How to index pdf, ppt, xl files in lucene (java based or python or php any of these is fine)?_问答_开发者

How to index pdf, ppt, xl files in lucene (java based or python or php any of these is fine)?

开发者 https://www.devze.com 2022-12-26 00:11 出处：网络

Also I want to know how to add meta data while indexing so that i can boost some parameter开发者_运维技巧sThere are several frameworks for extracting text suitable for Lucene indexing from rich text f

Also I want to know how to add meta data while indexing so that i can boost some parameter开发者_运维技巧s

There are several frameworks for extracting text suitable for Lucene indexing from rich text files (pdf, ppt etc.)

One of them is Apache Tika, a sub-project of Lucene.
Apache POI is a more general document handling project inside Apache.
There are also some commercial alternatives.

You can use Apache Tika. Tika is a toolkit for detecting and extracting metadata and structured text content from various documents using existing parser libraries.

Supported Document Formats

HyperText Markup Language
XML and derived formats
Microsoft Office document formats
OpenDocument Format
Portable Document Format
Electronic Publication Format
Rich Text Format
Compression and packaging formats
Text formats
Audio formats
Image formats
Video formats
Java class files and archives
The mbox format

The code will look like this.

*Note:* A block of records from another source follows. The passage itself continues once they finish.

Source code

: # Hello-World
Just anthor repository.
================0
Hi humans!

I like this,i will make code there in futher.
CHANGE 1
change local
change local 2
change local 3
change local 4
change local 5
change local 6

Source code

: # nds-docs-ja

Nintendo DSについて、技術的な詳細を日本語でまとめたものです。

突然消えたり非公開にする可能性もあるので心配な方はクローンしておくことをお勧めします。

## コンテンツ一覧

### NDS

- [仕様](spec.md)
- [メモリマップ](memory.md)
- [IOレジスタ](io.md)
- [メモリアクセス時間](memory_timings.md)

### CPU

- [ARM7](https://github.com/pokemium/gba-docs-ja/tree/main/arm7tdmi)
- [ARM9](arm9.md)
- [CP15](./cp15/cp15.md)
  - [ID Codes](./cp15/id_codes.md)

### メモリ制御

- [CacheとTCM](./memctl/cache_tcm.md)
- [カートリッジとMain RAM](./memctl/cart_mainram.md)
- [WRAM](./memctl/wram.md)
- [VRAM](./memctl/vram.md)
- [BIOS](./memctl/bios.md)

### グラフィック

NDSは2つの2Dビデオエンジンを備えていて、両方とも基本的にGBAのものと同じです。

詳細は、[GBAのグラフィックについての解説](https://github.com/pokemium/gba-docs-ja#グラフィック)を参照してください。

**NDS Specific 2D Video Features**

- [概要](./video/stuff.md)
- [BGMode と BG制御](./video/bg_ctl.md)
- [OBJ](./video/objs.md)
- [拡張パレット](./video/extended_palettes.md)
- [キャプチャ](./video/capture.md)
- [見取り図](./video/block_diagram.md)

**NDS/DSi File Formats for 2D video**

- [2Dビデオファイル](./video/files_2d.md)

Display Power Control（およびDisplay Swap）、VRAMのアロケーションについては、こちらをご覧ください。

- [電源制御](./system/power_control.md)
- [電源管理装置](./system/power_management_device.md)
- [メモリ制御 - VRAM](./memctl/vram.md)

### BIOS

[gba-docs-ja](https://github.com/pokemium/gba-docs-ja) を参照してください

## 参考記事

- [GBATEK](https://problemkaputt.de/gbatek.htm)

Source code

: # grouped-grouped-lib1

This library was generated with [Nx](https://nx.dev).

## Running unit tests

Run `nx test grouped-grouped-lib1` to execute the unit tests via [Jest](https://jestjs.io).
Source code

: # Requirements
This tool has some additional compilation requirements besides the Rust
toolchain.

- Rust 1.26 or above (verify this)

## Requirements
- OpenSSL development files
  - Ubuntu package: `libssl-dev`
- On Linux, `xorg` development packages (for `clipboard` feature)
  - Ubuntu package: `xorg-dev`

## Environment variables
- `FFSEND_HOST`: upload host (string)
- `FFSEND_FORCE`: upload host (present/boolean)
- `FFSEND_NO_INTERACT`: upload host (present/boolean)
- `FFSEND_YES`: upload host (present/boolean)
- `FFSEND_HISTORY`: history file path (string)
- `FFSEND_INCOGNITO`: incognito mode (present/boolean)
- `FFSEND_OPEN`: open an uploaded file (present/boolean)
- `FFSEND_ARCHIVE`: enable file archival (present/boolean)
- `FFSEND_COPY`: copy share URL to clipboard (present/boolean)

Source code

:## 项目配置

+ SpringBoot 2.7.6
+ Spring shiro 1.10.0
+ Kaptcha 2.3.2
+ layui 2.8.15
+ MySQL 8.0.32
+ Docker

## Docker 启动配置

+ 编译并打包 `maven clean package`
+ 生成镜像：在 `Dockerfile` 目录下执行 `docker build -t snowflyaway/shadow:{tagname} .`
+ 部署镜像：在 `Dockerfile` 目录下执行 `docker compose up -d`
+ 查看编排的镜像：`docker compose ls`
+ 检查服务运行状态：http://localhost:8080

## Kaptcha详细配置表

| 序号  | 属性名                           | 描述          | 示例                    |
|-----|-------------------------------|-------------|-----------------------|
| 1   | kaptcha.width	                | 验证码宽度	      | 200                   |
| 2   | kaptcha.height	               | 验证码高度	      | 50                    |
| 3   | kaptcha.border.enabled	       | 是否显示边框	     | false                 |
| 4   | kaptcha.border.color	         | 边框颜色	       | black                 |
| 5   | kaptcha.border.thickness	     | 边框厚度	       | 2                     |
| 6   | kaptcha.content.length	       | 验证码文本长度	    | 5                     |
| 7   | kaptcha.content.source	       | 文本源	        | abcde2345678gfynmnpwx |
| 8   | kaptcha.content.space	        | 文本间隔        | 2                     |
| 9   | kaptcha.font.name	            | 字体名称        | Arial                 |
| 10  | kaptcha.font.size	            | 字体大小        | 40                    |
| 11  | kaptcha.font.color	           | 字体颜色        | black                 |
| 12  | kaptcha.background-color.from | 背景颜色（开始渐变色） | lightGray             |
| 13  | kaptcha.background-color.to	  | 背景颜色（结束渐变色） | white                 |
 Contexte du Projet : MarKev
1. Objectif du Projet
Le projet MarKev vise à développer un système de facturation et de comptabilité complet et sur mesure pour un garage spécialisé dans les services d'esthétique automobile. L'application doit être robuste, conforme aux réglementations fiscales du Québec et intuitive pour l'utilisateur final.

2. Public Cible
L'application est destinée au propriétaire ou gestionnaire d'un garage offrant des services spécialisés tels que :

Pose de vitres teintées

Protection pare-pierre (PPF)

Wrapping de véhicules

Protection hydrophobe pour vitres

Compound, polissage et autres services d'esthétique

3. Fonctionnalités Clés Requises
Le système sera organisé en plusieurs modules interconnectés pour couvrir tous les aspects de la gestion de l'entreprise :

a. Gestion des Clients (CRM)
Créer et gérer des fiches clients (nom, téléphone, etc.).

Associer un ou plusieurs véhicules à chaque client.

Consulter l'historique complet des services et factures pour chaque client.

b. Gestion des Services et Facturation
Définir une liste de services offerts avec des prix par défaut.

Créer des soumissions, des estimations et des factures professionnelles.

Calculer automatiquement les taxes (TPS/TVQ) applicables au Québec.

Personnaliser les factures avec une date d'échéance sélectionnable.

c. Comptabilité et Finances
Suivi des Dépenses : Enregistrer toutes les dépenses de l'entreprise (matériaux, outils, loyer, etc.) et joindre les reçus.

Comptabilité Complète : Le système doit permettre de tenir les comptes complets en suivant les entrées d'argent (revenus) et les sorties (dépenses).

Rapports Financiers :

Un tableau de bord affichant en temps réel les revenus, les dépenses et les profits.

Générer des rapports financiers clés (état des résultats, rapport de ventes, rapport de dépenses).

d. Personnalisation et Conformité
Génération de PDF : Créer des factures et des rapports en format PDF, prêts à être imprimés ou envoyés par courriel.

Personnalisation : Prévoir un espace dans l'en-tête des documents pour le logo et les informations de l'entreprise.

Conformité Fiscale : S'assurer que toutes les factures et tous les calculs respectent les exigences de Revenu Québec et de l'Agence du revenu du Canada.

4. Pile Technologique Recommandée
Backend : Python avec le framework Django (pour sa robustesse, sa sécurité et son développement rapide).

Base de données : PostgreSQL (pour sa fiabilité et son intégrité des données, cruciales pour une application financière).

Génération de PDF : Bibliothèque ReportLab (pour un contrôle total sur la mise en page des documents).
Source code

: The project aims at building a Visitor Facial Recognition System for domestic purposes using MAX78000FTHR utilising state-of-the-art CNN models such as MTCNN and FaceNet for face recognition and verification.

Reader reader = new Tika().parse(stream);

Lucene indexes text not files - you'll need some other process for extracting the text out of the file and running Lucene over that.

see https://github.com/WolfgangFahl/pdfindexer for a java solution that uses PDFBox and Apache Lucene to split the PDF files page by page to text, index these text-pages and create a resulting html index file that links to the pages in the pdf sources by using a corresponding open parameter.